Non sono un difensore di Conte e nemmeno dell’attuale maggioranza politica che non mi rappresentano. Sono un semplice cittadino che vuole cercare di capire con il proprio intelletto e la propria ragione, alla moda degli illuministi, quello che mi succede attorno e che è stanco di tutti questi opinionisti che stravolgono anche la realtà.
Lei afferma che il Premier ha violato la Costituzione imponendo delle gravi limitazioni personali, mai viste dal dopoguerra. Dal dopoguerra non ci siamo mai trovati in situazioni simili e, comunque, l’art. 32 della Costituzione, prevede che la Repubblica debba garantire e tutelare la salute pubblica. In sostanza, quello che ha fatto il Premier Giuseppe Conti.
La “dichiarazione dei diritti dell’uomo e del cittadino” del 26 agosto 1789 (le dice qualcosa il 1789?) stabiliva che “La libertà consiste nel poter fare tutto ciò che non nuoce ad altri; . . .”. I provvedimenti adottati, pur gravi e rigorosi, hanno svolto esattamente questa funzione che è anche quella prevista dall’art. 13 della nostra Costituzione.
Lei imputa al Premier una “pericolosa deriva autoritaria” ma, forse, non sa che la Costituzione, art. 77, attribuisce, in casi straordinari di necessità e di urgenza, la possibilità di emanare decreti-legge con effetto immediato e, forse, non sa nemmeno che i provvedimenti del 22.03 non sono leggi ma “ordinanze” che rientrano nei poteri e nelle funzioni del Governo, nel caso specifico, del Ministero della Sanità, delle Regioni e degli Enti Locali per specifiche normative. Se avesse il buongusto di leggere l’ordinanza del 22.03, invece di criticarla senza, probabilmente, nemmeno averla guardata, potrebbe trovare, nella premessa, tutta la normativa che attribuisce questi poteri.

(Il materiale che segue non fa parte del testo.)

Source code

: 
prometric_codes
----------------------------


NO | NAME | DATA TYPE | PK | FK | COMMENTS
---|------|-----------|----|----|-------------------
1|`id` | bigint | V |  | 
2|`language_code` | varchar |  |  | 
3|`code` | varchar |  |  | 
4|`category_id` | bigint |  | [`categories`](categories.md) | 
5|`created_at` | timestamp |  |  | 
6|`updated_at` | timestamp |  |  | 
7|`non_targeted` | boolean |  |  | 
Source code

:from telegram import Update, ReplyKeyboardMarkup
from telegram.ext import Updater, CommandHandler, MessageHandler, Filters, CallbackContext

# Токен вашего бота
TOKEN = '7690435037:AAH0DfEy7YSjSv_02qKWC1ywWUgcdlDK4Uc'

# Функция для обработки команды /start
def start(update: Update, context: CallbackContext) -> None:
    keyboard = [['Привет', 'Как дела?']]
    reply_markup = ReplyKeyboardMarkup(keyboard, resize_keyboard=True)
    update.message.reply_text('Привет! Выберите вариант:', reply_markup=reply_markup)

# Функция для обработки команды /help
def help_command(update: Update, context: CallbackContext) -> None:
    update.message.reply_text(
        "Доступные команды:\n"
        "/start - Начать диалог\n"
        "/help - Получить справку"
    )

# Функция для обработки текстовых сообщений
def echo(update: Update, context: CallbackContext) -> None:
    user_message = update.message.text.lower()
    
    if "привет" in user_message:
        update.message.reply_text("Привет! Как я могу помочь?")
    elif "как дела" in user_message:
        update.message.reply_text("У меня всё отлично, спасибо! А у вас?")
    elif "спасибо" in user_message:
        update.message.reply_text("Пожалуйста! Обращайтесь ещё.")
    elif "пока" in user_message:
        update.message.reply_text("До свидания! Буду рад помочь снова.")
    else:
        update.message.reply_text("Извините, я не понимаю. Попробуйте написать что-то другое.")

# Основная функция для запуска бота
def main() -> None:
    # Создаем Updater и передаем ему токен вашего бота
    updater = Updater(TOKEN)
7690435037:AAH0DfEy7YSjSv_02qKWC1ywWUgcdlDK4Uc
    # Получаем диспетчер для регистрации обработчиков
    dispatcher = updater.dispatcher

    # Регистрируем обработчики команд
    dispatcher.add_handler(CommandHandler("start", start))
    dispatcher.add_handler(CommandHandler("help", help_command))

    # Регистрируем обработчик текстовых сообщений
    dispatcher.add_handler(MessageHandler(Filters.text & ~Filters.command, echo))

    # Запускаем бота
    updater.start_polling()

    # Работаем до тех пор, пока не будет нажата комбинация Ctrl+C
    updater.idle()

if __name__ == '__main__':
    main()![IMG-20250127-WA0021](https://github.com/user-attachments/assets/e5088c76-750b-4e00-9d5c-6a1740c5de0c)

Se non fossero stati adottati i provvedimenti da Lei criticati, in tal caso, sarebbe stata violata la Costituzione.
Non tema, nessuno, almeno in questa fase, sta mettendo a repentaglio le nostre Istituzioni e, mi scusi, lasci stare il Presidente della Repubblica che, mi sembra, abbia ampiamente dimostrato di essere un esemplare difensore della Costituzione e dell’Unità del Paese.
Sono scritti come i suoi che possono provocare turbamento tra i cittadini e creare condizioni per “pericolose derive”. Forse doveva rendere un favore ad un amico?
Il suo scritto sembra una dichiarazione politica dell’opposizione che. mi scusi, è inopportuna e anche vergognosa in questo drammatico frangente. Sarebbe meglio cercare di unire piuttosto che dividere.